**TASK DIRECTIONS**
What lines in the following entries hold the word "soils"? Copy each one.

-- DATA follows --

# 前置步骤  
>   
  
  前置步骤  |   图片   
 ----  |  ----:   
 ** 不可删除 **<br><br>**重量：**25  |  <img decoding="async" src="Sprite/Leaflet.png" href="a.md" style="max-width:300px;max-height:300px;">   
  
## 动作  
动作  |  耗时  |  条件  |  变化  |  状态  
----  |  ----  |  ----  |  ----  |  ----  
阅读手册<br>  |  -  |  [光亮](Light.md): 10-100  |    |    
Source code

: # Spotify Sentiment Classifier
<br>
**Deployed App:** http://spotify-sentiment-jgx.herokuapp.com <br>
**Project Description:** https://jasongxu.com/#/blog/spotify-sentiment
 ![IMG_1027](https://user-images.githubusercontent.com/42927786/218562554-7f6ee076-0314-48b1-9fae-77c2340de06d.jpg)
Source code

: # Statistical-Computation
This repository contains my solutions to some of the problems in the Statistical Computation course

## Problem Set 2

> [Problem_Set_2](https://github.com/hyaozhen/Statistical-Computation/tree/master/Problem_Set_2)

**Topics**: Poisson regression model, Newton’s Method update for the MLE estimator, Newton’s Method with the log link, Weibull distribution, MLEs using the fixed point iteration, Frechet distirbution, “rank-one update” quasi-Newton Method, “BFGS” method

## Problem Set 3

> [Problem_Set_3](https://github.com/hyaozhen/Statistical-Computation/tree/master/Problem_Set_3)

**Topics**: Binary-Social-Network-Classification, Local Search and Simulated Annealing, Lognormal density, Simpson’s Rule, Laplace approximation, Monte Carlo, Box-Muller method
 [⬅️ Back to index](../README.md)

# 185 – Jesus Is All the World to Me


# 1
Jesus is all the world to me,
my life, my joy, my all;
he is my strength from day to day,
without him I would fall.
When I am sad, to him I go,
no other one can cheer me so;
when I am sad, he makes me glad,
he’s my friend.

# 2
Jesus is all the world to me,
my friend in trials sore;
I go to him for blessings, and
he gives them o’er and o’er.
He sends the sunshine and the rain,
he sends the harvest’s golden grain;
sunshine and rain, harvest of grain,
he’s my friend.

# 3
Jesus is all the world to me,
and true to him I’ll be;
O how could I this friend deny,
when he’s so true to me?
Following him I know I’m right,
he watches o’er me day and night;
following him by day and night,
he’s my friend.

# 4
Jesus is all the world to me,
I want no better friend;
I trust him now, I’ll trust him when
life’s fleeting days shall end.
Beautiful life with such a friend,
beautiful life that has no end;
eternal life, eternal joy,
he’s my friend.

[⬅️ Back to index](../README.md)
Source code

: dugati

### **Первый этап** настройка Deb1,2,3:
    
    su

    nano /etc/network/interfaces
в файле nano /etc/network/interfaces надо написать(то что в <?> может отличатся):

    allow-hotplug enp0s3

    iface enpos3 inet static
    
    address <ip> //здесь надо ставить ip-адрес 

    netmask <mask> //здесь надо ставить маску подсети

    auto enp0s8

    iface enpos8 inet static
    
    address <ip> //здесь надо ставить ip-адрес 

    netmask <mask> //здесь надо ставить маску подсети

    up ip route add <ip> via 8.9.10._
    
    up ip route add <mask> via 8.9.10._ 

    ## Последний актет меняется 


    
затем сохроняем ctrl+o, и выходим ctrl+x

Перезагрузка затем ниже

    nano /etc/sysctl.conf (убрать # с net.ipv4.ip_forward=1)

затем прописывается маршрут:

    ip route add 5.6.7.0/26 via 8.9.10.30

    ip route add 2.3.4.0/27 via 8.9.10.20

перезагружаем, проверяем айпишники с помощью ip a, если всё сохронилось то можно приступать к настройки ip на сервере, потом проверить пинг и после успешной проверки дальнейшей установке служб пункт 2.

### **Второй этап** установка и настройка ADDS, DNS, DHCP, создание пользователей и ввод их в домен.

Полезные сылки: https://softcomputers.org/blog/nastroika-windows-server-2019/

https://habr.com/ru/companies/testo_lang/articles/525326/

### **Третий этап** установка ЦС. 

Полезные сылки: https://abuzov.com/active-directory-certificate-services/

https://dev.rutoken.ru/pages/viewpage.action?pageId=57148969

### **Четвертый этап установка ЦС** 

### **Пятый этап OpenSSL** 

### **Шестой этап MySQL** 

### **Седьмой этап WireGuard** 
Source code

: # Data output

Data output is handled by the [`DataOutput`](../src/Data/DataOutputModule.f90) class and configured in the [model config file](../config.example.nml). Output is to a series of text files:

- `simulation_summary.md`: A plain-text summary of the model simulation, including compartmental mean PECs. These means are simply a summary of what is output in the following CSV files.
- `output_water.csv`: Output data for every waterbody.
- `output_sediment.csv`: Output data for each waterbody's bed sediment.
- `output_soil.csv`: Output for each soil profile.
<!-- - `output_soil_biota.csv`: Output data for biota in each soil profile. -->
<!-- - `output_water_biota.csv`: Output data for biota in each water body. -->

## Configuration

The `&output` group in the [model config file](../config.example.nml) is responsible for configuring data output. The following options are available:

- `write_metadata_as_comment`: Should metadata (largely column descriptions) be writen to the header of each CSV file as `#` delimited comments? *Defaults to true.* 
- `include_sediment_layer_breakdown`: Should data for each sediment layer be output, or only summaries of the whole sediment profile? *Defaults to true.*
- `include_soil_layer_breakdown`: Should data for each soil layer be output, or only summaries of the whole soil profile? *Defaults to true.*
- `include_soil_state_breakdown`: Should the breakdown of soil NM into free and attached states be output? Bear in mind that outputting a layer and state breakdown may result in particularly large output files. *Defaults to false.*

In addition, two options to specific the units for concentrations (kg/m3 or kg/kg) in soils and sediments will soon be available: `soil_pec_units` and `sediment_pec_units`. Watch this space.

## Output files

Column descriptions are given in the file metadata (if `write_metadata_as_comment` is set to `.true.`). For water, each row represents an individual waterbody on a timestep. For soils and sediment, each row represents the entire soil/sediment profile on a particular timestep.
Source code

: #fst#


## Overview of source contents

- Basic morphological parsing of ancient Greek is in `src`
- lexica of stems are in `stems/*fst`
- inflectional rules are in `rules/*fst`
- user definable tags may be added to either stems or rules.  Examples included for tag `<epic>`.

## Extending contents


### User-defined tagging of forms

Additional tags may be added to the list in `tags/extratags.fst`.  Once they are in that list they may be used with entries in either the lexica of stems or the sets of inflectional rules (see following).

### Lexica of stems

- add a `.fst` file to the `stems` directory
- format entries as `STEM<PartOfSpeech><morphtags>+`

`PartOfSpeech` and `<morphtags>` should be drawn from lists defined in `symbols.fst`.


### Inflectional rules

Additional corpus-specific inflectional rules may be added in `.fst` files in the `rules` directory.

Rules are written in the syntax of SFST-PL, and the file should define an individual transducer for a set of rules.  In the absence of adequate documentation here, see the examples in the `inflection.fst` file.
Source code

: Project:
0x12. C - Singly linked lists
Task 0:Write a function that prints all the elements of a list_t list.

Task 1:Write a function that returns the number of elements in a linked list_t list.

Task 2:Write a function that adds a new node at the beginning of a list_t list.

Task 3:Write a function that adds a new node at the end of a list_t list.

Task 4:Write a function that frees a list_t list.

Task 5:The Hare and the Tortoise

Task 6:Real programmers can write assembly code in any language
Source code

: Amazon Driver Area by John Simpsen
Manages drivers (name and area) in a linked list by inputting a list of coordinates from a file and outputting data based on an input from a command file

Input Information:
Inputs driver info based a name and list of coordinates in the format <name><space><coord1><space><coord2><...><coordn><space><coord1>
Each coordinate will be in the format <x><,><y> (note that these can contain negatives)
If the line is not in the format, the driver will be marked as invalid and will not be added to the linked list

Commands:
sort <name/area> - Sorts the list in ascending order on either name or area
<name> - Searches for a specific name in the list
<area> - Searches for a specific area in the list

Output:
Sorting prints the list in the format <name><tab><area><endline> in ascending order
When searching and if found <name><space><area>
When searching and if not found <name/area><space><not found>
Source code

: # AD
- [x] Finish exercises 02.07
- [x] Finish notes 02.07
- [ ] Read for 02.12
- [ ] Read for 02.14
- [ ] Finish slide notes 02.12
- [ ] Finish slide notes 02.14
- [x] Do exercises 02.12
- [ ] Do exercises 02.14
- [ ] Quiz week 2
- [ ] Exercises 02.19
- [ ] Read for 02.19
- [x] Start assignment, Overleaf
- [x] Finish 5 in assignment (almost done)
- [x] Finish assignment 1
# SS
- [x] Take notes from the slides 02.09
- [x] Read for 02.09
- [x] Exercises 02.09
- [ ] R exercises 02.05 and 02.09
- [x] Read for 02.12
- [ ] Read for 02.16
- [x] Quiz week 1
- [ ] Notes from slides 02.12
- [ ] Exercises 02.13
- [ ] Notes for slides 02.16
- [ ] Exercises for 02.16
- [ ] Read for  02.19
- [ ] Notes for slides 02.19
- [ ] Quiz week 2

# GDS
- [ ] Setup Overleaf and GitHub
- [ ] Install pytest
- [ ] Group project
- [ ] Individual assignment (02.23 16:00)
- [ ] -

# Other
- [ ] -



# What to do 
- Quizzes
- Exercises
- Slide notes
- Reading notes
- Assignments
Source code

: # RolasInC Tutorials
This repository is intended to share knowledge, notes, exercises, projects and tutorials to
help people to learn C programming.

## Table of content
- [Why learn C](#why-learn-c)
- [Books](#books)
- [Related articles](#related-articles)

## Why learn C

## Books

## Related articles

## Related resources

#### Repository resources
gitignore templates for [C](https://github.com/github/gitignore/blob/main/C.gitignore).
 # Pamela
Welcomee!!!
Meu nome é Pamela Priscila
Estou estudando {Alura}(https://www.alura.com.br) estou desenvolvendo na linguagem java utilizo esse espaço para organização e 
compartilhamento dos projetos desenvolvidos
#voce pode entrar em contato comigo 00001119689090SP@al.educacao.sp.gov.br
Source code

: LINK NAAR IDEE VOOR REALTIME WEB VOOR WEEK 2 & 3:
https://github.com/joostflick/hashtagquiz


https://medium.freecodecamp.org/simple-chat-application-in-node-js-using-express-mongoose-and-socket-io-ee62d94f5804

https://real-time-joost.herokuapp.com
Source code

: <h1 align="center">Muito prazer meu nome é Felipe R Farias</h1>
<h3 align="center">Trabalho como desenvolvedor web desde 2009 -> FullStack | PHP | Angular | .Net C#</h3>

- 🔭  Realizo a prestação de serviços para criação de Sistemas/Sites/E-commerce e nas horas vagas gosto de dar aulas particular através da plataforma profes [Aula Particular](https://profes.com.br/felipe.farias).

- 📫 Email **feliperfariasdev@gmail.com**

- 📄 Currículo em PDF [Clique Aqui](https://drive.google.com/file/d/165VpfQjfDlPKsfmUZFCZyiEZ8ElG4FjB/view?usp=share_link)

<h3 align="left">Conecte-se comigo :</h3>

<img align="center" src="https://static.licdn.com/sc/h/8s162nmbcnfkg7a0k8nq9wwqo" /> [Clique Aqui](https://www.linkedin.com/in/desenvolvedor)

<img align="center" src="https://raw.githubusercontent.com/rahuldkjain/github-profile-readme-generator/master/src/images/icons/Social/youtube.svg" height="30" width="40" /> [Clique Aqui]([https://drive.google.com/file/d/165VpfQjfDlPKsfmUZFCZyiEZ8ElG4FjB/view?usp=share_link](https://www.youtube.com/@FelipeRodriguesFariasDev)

-- DATA concluded --

**RESPONSE**
In addition, two options to specific the units for concentrations (kg/m3 or kg/kg) in soils and sediments will soon be available: `soil_pec_units` and `sediment_pec_units`. Watch this space.
Column descriptions are given in the file metadata (if `write_metadata_as_comment` is set to `.true.`). For water, each row represents an individual waterbody on a timestep. For soils and sediment, each row represents the entire soil/sediment profile on a particular timestep.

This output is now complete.